:: What to produce ::
When you find the word "ipAddress" in a line of the entries, please copy the whole line.

:: Material supplied ::

# # #

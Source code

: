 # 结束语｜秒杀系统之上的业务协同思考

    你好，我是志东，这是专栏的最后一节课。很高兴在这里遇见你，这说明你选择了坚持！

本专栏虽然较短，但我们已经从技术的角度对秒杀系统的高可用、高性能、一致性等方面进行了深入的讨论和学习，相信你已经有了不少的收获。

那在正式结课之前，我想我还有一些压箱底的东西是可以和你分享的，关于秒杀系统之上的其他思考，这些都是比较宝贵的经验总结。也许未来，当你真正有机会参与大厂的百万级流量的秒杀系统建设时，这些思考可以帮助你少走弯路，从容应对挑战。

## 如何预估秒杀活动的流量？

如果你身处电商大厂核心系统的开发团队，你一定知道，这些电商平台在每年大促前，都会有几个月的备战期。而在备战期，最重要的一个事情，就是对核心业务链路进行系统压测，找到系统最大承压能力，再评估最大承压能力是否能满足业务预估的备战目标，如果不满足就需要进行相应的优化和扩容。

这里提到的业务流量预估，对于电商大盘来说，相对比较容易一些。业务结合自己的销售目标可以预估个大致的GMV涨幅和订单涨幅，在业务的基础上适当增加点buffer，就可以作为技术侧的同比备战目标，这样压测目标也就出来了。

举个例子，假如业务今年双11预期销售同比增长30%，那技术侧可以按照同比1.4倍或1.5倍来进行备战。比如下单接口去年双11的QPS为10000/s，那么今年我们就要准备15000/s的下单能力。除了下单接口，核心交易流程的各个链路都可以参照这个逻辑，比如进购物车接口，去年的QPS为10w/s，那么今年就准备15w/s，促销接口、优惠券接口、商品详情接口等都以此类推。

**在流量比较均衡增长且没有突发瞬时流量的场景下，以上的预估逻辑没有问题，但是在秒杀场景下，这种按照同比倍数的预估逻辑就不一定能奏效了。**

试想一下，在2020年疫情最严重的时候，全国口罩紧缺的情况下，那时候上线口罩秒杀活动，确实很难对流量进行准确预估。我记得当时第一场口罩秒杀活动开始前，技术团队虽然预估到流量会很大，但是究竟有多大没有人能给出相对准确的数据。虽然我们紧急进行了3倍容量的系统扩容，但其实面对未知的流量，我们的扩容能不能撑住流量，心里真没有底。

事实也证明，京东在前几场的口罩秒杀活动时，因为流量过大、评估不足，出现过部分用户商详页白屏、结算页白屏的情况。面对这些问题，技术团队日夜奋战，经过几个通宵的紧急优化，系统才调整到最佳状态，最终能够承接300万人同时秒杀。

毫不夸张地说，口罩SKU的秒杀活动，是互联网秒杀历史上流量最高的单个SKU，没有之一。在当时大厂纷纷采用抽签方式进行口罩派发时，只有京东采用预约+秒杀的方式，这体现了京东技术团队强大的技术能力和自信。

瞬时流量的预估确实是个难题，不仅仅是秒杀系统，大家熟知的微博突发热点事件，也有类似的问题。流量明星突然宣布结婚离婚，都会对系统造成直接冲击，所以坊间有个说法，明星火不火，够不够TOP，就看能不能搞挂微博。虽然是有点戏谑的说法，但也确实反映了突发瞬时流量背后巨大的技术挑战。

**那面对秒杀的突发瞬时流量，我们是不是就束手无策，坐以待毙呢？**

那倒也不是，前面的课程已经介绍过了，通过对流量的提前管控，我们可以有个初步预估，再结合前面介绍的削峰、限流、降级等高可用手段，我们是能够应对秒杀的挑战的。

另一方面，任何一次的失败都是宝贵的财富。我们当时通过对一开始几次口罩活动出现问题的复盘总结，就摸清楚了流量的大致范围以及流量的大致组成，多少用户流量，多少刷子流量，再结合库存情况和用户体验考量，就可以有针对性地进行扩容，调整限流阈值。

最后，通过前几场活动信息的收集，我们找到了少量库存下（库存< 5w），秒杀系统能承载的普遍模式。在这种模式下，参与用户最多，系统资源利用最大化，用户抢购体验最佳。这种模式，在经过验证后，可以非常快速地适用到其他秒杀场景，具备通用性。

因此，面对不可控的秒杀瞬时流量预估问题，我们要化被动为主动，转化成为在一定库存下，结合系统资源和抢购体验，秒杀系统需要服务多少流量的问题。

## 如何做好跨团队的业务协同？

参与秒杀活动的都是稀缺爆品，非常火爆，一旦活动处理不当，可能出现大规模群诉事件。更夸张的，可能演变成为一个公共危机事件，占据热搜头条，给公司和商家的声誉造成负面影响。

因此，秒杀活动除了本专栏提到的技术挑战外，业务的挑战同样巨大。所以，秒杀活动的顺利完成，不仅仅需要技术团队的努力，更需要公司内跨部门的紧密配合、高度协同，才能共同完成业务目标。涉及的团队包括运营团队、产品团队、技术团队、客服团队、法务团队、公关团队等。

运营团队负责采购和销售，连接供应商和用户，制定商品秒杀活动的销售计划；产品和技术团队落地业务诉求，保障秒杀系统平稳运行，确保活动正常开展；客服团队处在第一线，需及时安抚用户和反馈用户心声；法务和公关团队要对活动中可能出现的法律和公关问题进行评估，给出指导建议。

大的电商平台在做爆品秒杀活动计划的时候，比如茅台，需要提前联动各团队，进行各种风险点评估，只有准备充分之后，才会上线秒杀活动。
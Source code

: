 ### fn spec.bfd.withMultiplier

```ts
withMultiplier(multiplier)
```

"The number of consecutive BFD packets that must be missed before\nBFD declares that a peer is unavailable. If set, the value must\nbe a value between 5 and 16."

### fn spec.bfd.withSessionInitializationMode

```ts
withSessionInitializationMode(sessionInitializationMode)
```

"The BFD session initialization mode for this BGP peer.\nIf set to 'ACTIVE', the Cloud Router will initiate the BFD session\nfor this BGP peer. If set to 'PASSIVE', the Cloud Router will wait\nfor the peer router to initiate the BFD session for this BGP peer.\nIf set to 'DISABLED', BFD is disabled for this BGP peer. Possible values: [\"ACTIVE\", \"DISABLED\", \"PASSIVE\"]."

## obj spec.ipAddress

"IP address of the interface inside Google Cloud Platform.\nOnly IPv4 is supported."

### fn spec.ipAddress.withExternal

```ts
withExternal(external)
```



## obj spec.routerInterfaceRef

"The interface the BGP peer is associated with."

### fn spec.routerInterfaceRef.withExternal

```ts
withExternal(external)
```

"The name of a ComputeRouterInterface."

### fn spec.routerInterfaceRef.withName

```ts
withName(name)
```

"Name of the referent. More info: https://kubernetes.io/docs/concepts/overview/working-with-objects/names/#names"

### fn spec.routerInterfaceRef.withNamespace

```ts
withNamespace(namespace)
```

# # #

:: Answer box ::
## obj spec.ipAddress
### fn spec.ipAddress.withExternal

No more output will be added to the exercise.